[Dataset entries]
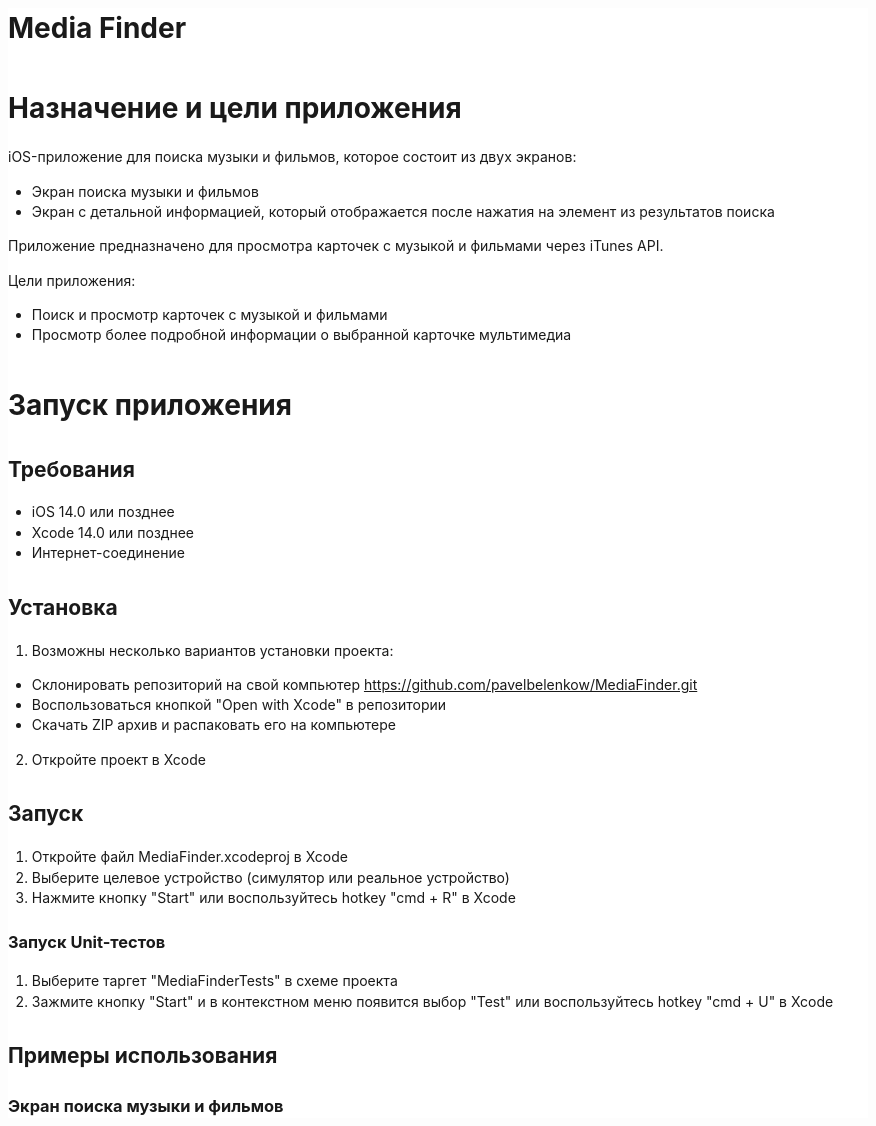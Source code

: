 # Media Finder

# Назначение и цели приложения

iOS-приложение для поиска музыки и фильмов, которое состоит из двух экранов:

- Экран поиска музыки и фильмов
- Экран с детальной информацией, который отображается после нажатия на элемент из результатов поиска

Приложение предназначено для просмотра карточек с музыкой и фильмами через iTunes API.

Цели приложения:

- Поиск и просмотр карточек с музыкой и фильмами
- Просмотр более подробной информации о выбранной карточке мультимедиа

# Запуск приложения

## Требования

- iOS 14.0 или позднее
- Xcode 14.0 или позднее
- Интернет-соединение

## Установка

1) Возможны несколько вариантов установки проекта:
- Склонировать репозиторий на свой компьютер https://github.com/pavelbelenkow/MediaFinder.git
- Воспользоваться кнопкой "Open with Xcode" в репозитории
- Скачать ZIP архив и распаковать его на компьютере
2) Откройте проект в Xcode

## Запуск

1) Откройте файл MediaFinder.xcodeproj в Xcode
2) Выберите целевое устройство (симулятор или реальное устройство)
3) Нажмите кнопку "Start" или воспользуйтесь hotkey "cmd + R" в Xcode

### Запуск Unit-тестов

1) Выберите таргет "MediaFinderTests" в схеме проекта
2) Зажмите кнопку "Start" и в контекстном меню появится выбор "Test" или воспользуйтесь hotkey "cmd + U" в Xcode

## Примеры использования

### Экран поиска музыки и фильмов
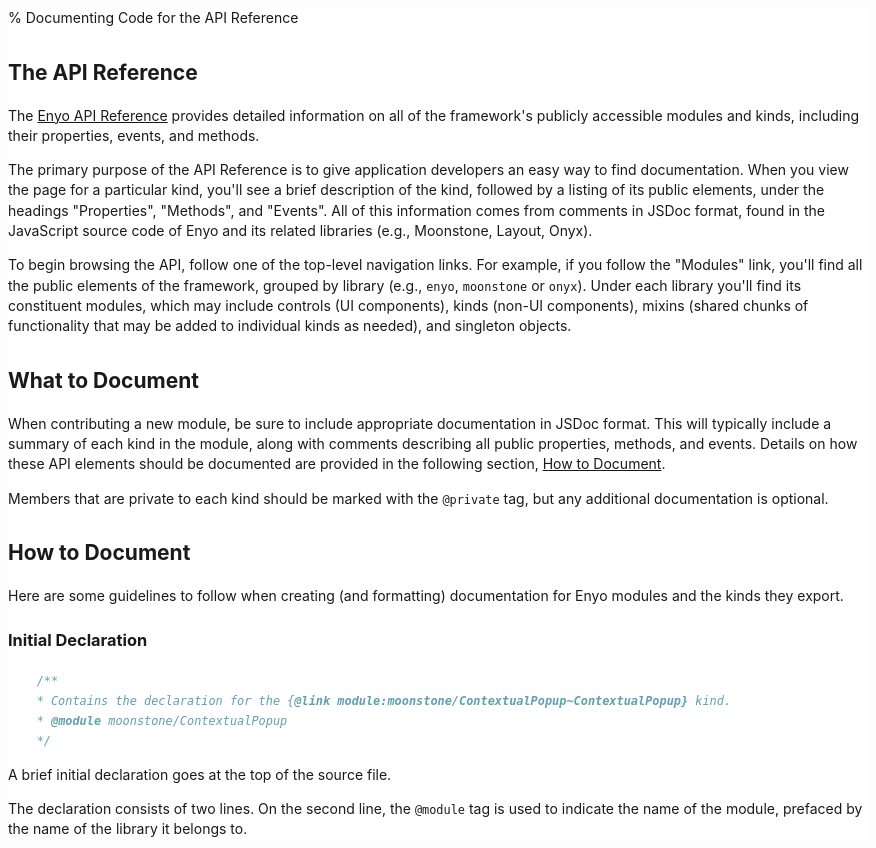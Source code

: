 % Documenting Code for the API Reference 

## The API Reference

The [Enyo API Reference]($apiindex.html)
provides detailed information on all of the framework's publicly accessible
modules and kinds, including their properties, events, and methods.

The primary purpose of the API Reference is to give application developers an
easy way to find documentation.  When you view the page for a particular kind,
you'll see a brief description of the kind, followed by a listing of its public
elements, under the headings "Properties", "Methods", and "Events".  All of this
information comes from comments in JSDoc format, found in the JavaScript source
code of Enyo and its related libraries (e.g., Moonstone, Layout, Onyx).

To begin browsing the API, follow one of the top-level navigation links.  For
example, if you follow the "Modules" link, you'll find all the public elements
of the framework, grouped by library (e.g., `enyo`, `moonstone` or `onyx`).
Under each library you'll find its constituent modules, which may include
controls (UI components), kinds (non-UI components), mixins (shared chunks of
functionality that may be added to individual kinds as needed), and singleton
objects.

## What to Document

When contributing a new module, be sure to include appropriate documentation in
JSDoc format.  This will typically include a summary of each kind in the module,
along with comments describing all public properties, methods, and events.
Details on how these API elements should be documented are provided in the
following section, [How to Document](#how-to-document).

Members that are private to each kind should be marked with the `@private` tag,
but any additional documentation is optional.

## How to Document

Here are some guidelines to follow when creating (and formatting) documentation
for Enyo modules and the kinds they export.

### Initial Declaration

```javascript
    /**
    * Contains the declaration for the {@link module:moonstone/ContextualPopup~ContextualPopup} kind.
    * @module moonstone/ContextualPopup
    */
```

A brief initial declaration goes at the top of the source file.

The declaration consists of two lines.  On the second line, the `@module` tag
is used to indicate the name of the module, prefaced by the name of the library
it belongs to.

**TASK GOAL:** Quote every record above exactly, leaving out the pictures.

**FINISHED TASK:**
Source code

: # Media Finder

# Назначение и цели приложения

iOS-приложение для поиска музыки и фильмов, которое состоит из двух экранов:

- Экран поиска музыки и фильмов
- Экран с детальной информацией, который отображается после нажатия на элемент из результатов поиска

Приложение предназначено для просмотра карточек с музыкой и фильмами через iTunes API.

Цели приложения:

- Поиск и просмотр карточек с музыкой и фильмами
- Просмотр более подробной информации о выбранной карточке мультимедиа

# Запуск приложения

## Требования

- iOS 14.0 или позднее
- Xcode 14.0 или позднее
- Интернет-соединение

## Установка

1) Возможны несколько вариантов установки проекта:
- Склонировать репозиторий на свой компьютер https://github.com/pavelbelenkow/MediaFinder.git
- Воспользоваться кнопкой "Open with Xcode" в репозитории
- Скачать ZIP архив и распаковать его на компьютере
2) Откройте проект в Xcode

## Запуск

1) Откройте файл MediaFinder.xcodeproj в Xcode
2) Выберите целевое устройство (симулятор или реальное устройство)
3) Нажмите кнопку "Start" или воспользуйтесь hotkey "cmd + R" в Xcode

### Запуск Unit-тестов

1) Выберите таргет "MediaFinderTests" в схеме проекта
2) Зажмите кнопку "Start" и в контекстном меню появится выбор "Test" или воспользуйтесь hotkey "cmd + U" в Xcode

## Примеры использования

### Экран поиска музыки и фильмов
Source code

: % Documenting Code for the API Reference 

## The API Reference

The [Enyo API Reference]($apiindex.html)
provides detailed information on all of the framework's publicly accessible
modules and kinds, including their properties, events, and methods.

The primary purpose of the API Reference is to give application developers an
easy way to find documentation.  When you view the page for a particular kind,
you'll see a brief description of the kind, followed by a listing of its public
elements, under the headings "Properties", "Methods", and "Events".  All of this
information comes from comments in JSDoc format, found in the JavaScript source
code of Enyo and its related libraries (e.g., Moonstone, Layout, Onyx).

To begin browsing the API, follow one of the top-level navigation links.  For
example, if you follow the "Modules" link, you'll find all the public elements
of the framework, grouped by library (e.g., `enyo`, `moonstone` or `onyx`).
Under each library you'll find its constituent modules, which may include
controls (UI components), kinds (non-UI components), mixins (shared chunks of
functionality that may be added to individual kinds as needed), and singleton
objects.

## What to Document

When contributing a new module, be sure to include appropriate documentation in
JSDoc format.  This will typically include a summary of each kind in the module,
along with comments describing all public properties, methods, and events.
Details on how these API elements should be documented are provided in the
following section, [How to Document](#how-to-document).

Members that are private to each kind should be marked with the `@private` tag,
but any additional documentation is optional.

## How to Document

Here are some guidelines to follow when creating (and formatting) documentation
for Enyo modules and the kinds they export.

### Initial Declaration

```javascript
    /**
    * Contains the declaration for the {@link module:moonstone/ContextualPopup~ContextualPopup} kind.
    * @module moonstone/ContextualPopup
    */
```

A brief initial declaration goes at the top of the source file.

The declaration consists of two lines.  On the second line, the `@module` tag
is used to indicate the name of the module, prefaced by the name of the library
it belongs to.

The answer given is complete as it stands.